Confused, Wallace sputtered something inane and hung up.
And so it went with the next three calls. Four names, four deaths, four hit and runs. Coincidence went out the window after the second call.
By the fifth call, Wallace had changed his approach.
“Hello,” came a voice, again haggard and weary.
“I just heard that John just passed away. I knew him from college and I wanted to pass on my condolences,” he said, lying. “I understand it was a hit and run. Is that correct?”
The answer was immediate and irate. “How did you get that information? That was never released by the police or the family? And John never went to college! Who is this, anyway? I have your phone number now and you better have a good reason for having this information when the police contact you!”
Wallace hung up immediately and sat back, stunned. What was going on? Were the police investigating these hit and runs as being connected? Did they know about Wordswill’s book and the hit and run in Australia? Was he now in the middle of a vast murder conspiracy? Was he next?
He had to get away!
Meanwhile, back in Australia, Edith and Albert were relaxing on their porch, well out of the harsh Outback sun. Both were enjoying a fine Australian petite Syrah thanks to Wallace’s very generous contribution to their ‘GoFundMe’ page.

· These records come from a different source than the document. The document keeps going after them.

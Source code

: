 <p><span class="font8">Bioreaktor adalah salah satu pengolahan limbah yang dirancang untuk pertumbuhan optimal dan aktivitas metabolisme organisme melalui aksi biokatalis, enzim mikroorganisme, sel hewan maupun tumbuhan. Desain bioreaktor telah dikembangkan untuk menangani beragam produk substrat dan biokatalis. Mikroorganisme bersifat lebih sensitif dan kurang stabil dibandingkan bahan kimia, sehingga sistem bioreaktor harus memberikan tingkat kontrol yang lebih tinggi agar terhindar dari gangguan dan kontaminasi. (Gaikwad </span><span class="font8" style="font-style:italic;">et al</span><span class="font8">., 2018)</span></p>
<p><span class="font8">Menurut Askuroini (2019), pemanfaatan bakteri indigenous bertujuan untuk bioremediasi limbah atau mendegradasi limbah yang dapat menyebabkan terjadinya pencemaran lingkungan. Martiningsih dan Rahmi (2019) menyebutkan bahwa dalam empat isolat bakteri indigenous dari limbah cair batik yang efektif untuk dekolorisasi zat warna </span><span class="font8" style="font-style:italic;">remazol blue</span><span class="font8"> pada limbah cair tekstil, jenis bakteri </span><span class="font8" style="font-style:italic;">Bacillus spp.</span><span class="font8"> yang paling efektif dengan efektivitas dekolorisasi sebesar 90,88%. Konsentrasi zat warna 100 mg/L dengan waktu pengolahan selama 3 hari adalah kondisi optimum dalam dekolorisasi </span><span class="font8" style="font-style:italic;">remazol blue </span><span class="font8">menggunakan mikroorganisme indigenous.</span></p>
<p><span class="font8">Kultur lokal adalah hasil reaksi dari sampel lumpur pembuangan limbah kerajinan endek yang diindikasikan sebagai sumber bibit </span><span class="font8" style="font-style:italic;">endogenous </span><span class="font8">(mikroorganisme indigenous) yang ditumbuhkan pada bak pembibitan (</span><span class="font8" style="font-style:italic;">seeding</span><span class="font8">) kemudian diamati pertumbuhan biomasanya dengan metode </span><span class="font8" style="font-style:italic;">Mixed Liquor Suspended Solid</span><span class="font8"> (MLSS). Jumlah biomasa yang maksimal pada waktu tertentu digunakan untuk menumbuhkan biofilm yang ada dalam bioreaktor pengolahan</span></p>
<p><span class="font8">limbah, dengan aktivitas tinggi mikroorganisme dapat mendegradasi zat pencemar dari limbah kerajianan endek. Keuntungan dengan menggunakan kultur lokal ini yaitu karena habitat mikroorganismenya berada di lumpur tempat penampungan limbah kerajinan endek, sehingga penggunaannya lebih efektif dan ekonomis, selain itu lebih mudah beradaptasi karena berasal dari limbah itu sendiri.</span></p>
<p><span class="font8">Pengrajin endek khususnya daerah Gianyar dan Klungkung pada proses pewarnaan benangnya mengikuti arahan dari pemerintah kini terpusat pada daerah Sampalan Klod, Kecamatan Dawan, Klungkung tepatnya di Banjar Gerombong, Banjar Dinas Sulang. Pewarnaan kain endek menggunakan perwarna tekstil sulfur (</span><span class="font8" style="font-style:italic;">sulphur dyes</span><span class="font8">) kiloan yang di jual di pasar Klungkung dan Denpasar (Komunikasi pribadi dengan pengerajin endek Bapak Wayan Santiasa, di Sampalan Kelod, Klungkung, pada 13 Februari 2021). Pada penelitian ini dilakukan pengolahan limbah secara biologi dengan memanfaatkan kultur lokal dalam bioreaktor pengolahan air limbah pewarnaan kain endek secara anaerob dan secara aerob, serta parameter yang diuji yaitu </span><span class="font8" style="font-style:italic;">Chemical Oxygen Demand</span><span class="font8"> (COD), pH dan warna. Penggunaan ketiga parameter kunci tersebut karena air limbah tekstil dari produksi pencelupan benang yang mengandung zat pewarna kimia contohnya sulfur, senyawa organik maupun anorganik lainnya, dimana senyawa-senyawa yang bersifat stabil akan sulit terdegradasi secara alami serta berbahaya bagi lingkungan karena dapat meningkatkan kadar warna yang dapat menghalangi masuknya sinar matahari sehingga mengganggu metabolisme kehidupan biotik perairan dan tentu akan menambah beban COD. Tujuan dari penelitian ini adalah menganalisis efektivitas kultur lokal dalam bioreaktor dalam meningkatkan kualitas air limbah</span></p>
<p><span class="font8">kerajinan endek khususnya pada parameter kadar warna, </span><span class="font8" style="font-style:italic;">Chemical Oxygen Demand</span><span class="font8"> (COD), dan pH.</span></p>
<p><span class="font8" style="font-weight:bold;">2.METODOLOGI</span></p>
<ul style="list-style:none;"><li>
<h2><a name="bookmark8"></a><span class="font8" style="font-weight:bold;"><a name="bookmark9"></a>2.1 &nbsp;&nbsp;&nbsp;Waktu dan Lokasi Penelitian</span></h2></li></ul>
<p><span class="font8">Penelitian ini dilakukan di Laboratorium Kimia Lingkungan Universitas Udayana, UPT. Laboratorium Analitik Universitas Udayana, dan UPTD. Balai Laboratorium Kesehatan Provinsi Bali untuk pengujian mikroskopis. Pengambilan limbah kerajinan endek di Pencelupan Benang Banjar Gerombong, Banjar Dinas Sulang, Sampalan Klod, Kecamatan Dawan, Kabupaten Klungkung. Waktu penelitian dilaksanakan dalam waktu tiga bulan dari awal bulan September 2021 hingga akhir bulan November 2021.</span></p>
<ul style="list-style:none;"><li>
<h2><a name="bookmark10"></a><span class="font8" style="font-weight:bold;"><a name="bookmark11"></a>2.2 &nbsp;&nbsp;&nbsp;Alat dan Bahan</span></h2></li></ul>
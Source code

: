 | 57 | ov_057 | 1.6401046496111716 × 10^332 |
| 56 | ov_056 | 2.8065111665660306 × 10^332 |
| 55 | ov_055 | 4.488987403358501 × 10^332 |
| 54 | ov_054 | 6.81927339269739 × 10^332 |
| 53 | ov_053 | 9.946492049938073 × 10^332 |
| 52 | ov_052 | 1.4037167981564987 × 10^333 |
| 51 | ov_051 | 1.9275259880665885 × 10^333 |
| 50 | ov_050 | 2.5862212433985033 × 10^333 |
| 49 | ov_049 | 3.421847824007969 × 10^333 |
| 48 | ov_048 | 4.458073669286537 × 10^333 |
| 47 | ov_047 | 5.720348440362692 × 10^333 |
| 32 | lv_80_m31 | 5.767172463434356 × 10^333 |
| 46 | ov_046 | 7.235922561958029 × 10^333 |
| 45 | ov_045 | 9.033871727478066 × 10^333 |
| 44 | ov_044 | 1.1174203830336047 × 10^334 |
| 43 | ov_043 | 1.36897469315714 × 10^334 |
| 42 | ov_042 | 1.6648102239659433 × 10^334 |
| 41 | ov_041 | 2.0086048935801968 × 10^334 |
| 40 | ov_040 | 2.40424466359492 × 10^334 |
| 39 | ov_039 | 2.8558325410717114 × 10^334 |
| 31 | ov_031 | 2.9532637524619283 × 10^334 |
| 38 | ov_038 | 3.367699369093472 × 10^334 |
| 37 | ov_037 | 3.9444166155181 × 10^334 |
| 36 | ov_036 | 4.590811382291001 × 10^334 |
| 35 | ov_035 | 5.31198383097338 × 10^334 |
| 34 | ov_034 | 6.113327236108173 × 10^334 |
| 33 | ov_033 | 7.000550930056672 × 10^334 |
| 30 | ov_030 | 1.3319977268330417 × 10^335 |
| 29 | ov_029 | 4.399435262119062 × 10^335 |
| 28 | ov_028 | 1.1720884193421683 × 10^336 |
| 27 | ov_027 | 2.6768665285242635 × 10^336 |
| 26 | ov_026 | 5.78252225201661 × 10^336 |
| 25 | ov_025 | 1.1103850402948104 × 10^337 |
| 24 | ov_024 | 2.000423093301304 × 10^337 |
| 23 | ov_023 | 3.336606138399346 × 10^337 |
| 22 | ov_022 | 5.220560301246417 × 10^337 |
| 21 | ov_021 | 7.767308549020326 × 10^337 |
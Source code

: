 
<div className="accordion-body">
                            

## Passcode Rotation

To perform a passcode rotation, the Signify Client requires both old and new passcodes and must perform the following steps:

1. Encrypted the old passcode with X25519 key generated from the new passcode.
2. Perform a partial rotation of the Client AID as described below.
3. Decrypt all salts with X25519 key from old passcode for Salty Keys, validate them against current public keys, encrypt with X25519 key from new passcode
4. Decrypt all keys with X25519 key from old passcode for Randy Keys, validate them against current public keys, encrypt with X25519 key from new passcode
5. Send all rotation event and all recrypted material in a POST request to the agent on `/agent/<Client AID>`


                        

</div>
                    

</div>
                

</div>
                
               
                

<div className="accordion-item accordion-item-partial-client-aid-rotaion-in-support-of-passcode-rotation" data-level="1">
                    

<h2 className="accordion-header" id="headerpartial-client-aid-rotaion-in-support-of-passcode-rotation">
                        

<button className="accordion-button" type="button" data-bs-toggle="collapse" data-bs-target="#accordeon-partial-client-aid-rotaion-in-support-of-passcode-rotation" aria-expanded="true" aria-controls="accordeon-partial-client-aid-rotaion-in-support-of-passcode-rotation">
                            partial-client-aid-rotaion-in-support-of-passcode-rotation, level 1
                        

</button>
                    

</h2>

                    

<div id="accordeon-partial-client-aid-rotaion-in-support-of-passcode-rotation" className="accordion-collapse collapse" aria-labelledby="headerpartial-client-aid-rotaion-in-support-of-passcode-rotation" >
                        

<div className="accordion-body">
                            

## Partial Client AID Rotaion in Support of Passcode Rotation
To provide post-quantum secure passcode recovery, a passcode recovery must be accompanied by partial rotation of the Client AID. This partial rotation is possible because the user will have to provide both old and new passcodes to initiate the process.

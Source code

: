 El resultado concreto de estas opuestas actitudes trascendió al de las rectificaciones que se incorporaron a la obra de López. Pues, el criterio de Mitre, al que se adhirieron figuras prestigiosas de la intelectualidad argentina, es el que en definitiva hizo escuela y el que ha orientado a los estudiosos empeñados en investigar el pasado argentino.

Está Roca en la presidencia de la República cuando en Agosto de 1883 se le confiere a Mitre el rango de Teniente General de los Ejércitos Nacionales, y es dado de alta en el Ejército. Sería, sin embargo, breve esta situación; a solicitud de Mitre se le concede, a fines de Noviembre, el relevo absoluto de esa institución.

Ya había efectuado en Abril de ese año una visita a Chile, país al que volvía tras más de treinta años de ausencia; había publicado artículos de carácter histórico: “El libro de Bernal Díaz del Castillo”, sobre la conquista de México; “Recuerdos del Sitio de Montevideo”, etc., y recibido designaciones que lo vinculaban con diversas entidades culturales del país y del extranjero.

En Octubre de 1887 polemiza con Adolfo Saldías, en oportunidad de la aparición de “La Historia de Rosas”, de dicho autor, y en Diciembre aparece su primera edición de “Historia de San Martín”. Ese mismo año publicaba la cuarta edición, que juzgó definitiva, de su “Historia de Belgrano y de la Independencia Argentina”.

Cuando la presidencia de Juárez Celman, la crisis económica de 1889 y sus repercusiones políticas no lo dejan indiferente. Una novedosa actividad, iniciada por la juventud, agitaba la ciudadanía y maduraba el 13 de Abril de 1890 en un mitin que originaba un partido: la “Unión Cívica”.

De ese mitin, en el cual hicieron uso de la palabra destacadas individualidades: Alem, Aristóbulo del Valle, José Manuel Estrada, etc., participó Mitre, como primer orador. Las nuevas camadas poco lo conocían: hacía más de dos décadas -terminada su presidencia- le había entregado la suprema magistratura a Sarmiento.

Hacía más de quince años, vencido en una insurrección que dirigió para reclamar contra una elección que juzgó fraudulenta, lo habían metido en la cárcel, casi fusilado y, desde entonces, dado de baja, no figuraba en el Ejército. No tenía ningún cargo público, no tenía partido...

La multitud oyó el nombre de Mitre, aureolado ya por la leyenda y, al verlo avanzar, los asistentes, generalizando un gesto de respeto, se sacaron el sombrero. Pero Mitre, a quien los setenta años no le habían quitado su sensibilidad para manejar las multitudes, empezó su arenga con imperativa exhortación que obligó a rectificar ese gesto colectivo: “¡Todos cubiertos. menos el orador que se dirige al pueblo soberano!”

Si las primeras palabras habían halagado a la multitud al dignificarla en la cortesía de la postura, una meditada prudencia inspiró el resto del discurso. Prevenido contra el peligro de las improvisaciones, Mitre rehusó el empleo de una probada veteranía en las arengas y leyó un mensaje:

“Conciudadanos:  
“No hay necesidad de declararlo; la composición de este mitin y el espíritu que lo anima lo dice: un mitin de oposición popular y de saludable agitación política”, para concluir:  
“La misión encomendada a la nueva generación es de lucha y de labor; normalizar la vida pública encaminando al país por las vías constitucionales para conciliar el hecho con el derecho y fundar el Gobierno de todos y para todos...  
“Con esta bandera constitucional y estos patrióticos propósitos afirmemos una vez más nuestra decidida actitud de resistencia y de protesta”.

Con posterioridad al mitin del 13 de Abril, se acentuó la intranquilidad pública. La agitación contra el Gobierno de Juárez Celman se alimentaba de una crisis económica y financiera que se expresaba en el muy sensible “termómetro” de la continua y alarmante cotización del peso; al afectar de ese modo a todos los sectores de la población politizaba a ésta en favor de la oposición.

Edith turned to Albert, a wry smile on her face, and said,“Your relatives in America tell me that Wallace got five deep into the list I sent him before he gave up and stopped making calls. Your Uncle John took his last call, and apparently it was a special treat. He tried to pass himself off as a college friend of the deceased, but your Uncle handled it perfectly.”
Albert laughed and replied, “My guess is that our Missouri friend is now so scared he’ll crawl into a hole somewhere and not come out for a very, very long time, my dear.” Pausing to take a sip of his wine, Albert added, “And he certainly won’t be contacting us again, will he?”
Edith got up, stretched, and looked out over their vast land holdings. “I love it here, Albert, far away from the city and your law practice. I wish we could stay here longer than just a few weeks every year.”
“One day, my dear, one day. But before that day comes, you have to continue to write the novels and I have to continue to be a Barrister,” Albert added. “And with so little time to enjoy ourselves, toying with people like Wallace in Missouri is our only real outlet.”
“And we do so love doing it, too, don’t we, Albert?” Edith said lovingly, moving close to him and kissing him on the top of his head.